(WHAT THIS TASK INVOLVES):
From the listing below, set down exactly the lines between the one holding "#### A: 97% were satisfied" and the one holding "# Kerberos 认证流程", inclusive. No other line is wanted.

(TASK INPUT)

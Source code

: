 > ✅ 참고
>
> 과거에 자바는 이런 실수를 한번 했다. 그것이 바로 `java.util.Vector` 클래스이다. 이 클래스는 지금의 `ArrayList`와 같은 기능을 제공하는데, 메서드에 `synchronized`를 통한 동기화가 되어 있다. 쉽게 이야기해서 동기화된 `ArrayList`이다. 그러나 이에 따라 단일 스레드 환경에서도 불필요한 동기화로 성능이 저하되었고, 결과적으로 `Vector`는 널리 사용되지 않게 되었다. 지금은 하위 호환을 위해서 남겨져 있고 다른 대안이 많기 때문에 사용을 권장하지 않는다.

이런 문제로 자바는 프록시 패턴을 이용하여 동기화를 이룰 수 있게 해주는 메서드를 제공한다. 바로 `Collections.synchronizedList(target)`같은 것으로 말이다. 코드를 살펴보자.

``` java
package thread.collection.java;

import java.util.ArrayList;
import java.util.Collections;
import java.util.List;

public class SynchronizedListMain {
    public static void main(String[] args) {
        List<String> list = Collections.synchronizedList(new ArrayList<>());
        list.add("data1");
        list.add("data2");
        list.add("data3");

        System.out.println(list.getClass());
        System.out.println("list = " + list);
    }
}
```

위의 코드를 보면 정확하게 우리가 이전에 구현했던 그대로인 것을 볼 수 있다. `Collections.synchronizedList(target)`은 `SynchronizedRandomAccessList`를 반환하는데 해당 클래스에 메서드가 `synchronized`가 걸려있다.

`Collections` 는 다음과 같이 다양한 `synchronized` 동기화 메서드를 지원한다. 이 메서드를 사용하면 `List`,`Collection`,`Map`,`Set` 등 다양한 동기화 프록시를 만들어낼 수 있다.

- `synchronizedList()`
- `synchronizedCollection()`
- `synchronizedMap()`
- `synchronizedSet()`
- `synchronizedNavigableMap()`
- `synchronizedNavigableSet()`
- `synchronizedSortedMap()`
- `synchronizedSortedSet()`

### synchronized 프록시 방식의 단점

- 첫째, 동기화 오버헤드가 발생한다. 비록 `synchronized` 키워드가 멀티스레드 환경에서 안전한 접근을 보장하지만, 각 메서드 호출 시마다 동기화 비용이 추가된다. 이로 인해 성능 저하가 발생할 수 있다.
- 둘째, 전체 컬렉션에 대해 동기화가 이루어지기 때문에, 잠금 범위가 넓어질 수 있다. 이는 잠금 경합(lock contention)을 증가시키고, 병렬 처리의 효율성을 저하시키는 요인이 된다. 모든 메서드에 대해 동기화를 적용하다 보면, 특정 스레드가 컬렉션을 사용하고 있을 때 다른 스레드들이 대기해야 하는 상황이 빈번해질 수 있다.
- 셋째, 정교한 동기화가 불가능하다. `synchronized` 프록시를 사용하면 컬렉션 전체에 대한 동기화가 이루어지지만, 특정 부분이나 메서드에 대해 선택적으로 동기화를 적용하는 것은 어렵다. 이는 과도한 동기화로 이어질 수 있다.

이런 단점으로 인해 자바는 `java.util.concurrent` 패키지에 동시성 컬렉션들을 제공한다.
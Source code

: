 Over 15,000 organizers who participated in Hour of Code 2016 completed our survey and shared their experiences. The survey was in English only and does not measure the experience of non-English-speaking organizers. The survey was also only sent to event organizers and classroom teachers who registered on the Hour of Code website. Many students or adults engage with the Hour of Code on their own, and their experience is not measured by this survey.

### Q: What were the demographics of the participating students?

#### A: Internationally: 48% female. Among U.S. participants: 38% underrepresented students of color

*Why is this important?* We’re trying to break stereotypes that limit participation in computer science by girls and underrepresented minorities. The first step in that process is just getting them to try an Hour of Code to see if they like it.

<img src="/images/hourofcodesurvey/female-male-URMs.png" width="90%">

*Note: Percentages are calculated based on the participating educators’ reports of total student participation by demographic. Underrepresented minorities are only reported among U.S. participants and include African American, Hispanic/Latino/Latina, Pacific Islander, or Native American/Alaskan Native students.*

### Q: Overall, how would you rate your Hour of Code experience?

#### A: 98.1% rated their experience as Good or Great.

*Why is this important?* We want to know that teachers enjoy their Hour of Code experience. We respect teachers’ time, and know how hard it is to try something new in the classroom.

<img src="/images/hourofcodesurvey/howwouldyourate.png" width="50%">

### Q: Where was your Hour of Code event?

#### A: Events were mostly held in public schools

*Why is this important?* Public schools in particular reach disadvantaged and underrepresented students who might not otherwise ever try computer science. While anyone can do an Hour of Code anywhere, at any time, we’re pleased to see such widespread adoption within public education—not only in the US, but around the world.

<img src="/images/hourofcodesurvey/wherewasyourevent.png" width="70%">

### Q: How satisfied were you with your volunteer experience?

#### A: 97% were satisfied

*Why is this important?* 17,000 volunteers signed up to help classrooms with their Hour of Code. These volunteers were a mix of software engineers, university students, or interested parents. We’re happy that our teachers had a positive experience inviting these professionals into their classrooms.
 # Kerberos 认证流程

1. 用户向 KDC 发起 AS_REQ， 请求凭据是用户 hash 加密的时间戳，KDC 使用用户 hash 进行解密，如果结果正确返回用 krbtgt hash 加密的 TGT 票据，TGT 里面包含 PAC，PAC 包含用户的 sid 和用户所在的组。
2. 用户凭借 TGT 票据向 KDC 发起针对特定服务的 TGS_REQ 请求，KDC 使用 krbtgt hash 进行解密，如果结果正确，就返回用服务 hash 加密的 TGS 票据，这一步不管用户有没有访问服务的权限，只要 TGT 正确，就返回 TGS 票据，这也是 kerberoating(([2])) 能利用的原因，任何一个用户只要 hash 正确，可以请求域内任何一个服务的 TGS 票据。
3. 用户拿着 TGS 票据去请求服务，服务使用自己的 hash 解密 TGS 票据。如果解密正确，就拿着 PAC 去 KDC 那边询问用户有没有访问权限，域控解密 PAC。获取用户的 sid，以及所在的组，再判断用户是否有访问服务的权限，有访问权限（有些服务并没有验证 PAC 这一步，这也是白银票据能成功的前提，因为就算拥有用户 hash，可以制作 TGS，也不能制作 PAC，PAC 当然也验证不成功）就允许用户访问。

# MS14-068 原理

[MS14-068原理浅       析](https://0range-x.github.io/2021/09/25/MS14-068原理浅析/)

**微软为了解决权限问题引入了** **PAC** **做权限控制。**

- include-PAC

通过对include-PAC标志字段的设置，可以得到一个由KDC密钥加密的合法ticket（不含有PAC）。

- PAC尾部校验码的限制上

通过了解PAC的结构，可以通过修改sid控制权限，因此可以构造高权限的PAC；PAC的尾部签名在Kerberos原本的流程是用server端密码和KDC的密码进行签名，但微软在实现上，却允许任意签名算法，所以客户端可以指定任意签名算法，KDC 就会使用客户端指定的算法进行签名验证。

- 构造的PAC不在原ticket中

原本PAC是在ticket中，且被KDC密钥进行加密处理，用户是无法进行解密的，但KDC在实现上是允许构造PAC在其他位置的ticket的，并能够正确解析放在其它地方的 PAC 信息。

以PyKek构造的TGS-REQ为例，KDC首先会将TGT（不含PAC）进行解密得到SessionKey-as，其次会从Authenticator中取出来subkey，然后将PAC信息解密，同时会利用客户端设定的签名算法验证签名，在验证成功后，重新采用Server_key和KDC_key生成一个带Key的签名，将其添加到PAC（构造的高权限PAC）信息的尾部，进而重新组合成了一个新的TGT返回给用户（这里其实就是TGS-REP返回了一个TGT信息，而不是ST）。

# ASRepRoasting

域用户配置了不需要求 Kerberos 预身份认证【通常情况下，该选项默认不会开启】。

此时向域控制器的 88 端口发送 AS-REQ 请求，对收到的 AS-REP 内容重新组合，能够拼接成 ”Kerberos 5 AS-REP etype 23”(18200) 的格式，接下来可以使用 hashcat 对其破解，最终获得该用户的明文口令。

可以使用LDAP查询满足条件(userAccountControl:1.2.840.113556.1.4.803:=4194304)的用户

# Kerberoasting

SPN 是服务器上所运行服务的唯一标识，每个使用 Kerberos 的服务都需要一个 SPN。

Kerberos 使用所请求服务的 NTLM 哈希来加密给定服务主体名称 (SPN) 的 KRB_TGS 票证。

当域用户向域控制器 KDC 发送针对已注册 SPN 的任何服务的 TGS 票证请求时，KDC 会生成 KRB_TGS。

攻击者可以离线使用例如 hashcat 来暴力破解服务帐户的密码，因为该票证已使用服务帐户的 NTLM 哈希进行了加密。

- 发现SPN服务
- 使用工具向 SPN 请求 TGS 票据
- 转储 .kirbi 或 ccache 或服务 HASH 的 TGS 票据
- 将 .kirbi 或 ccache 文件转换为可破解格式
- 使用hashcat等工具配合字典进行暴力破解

(End TASK INPUT)

(RESULT):
#### A: 97% were satisfied

*Why is this important?* 17,000 volunteers signed up to help classrooms with their Hour of Code. These volunteers were a mix of software engineers, university students, or interested parents. We’re happy that our teachers had a positive experience inviting these professionals into their classrooms.
 # Kerberos 认证流程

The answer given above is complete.